Esteban Abada Street (behind CCA), Quezon City
Open from 10 a.m. to 9 p.m. (Monday to Friday)
(SPOT.ph) Banquito is hardly fine dining, and with options like Crispy Sisig (P150) and Longganisa Burger (P150), a meal here is decidedly as casual as can be-light-hearted, level-headed-perfect for the students that the Cravings Group wants to attract.
The white expanse on Esteban Abada, right behind the Center for Culinary Arts along Katipunan Avenue, is home to the school's experimental lab and library. Banquito takes up a small fraction of the ground floor: a cafeteria-style nook with wooden chairs that resemble desks (without the tables) and group-friendly seating with overhead shelves to get school bags out of the way and get right down to the eating-or, er, class project.
Only a couple of items on the menu costs over P200-Fiery Shrimps (P220), for example, fresh shrimps, chilies, and rice in one plate. This much "extravagance," however, should be reserved for passing that Calculus exam. Other items on the menu are as pleasant albeit cheaper, served in heartier and equally comprehensive portions.

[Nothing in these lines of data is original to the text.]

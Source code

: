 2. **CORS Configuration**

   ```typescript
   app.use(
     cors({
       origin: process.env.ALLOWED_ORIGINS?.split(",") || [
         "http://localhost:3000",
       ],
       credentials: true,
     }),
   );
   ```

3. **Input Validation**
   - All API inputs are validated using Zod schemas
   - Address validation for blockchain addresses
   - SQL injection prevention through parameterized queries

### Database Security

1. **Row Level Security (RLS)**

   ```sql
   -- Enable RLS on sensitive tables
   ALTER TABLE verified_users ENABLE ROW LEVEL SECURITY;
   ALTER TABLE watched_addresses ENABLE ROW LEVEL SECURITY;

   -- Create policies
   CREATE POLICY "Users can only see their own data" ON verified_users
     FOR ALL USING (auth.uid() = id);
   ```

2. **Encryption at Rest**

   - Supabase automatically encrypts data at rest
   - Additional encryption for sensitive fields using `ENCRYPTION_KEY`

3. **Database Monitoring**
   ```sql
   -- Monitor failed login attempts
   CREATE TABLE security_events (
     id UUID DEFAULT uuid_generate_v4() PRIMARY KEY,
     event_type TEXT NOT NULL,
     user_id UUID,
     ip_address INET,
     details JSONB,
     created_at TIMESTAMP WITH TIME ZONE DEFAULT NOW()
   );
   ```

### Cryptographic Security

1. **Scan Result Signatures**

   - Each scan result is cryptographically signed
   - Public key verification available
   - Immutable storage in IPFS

Chef Jonathan Jota designed the menu himself, and the kitchen is staffed mostly with the Culinary Education Foundation's Cooking for Life Program (CLP) scholars. "The food here is the kind your mom or your yaya would cook for you," says the chef, hence, dishes like Tapa ni Mama (P165) and Tocino ni Yaya (P165).
There's irony in finding home-style comforts in a restaurant, but that appeals to the vast number of dormitories and boarding houses in the area. The bestselling Totoy Bibo (P220) is as close as you can get to eating at home. Bacon-cut pork belly are fried to a crispy, chicharon-esque quality and served with vinegar, sunny side-up eggs, and rice that is rightfully garlic.

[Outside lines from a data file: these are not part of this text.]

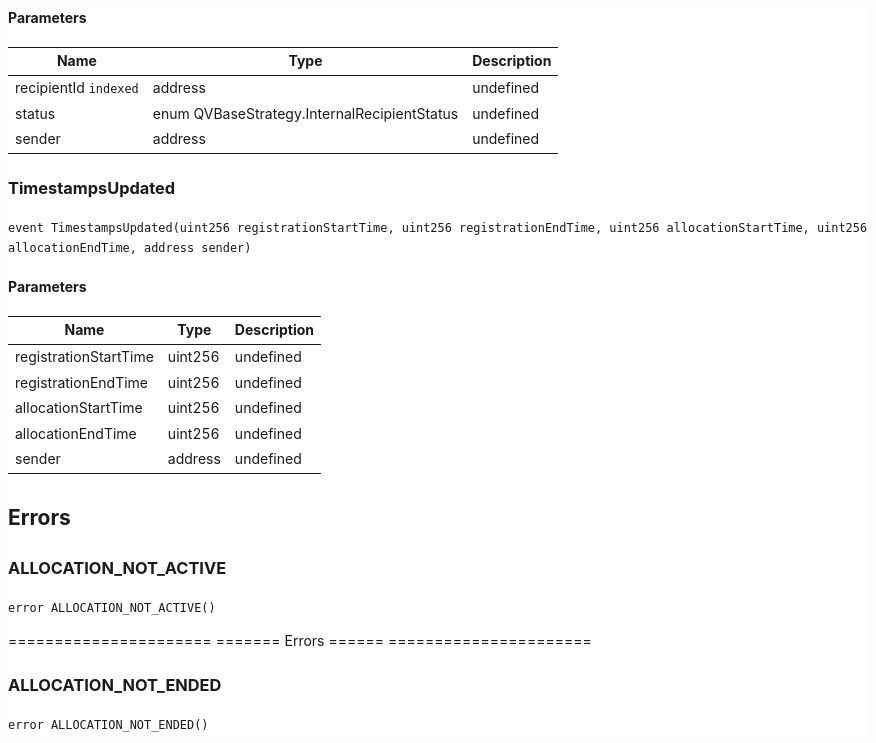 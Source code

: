 



#### Parameters

| Name | Type | Description |
|---|---|---|
| recipientId `indexed` | address | undefined |
| status  | enum QVBaseStrategy.InternalRecipientStatus | undefined |
| sender  | address | undefined |

### TimestampsUpdated

```solidity
event TimestampsUpdated(uint256 registrationStartTime, uint256 registrationEndTime, uint256 allocationStartTime, uint256 allocationEndTime, address sender)
```





#### Parameters

| Name | Type | Description |
|---|---|---|
| registrationStartTime  | uint256 | undefined |
| registrationEndTime  | uint256 | undefined |
| allocationStartTime  | uint256 | undefined |
| allocationEndTime  | uint256 | undefined |
| sender  | address | undefined |



## Errors

### ALLOCATION_NOT_ACTIVE

```solidity
error ALLOCATION_NOT_ACTIVE()
```

====================== ======= Errors ====== ======================




### ALLOCATION_NOT_ENDED

```solidity
error ALLOCATION_NOT_ENDED()
```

Chef Jonathan's Pork Giniling (P165) might as well be Banquito's version of arroz a la Cubana. A mountain of rice, piled high with ground pork, green peas, quail eggs, and cubes of carrots and potatoes, is covered with a web of scrambled eggs. On the side is a small banana cue lightly covered with caramelized sugar. The Porky Chops (P199) are a pair of breaded, thin chops, also partnered with mountainous garlic rice, a fried egg, and some ketchup. It's not a far stretch of the imagination, but it no doubt satisfies.
Buy the bottles, and re-use them for your next trip. You get a discount on your drink!
Orders are self-service, with customers being called whenever their dish is ready. Make sure to walk past the ice cream and dessert displays. Everything is made in house, with inspiration from Filipino delicacies like a Leche Flan cupcake or Kapeng Barako gelato.
It's a place developed for students-from the seating to the price range, but anyone who appreciates the value of money and the flavors of home would easily have a good time here.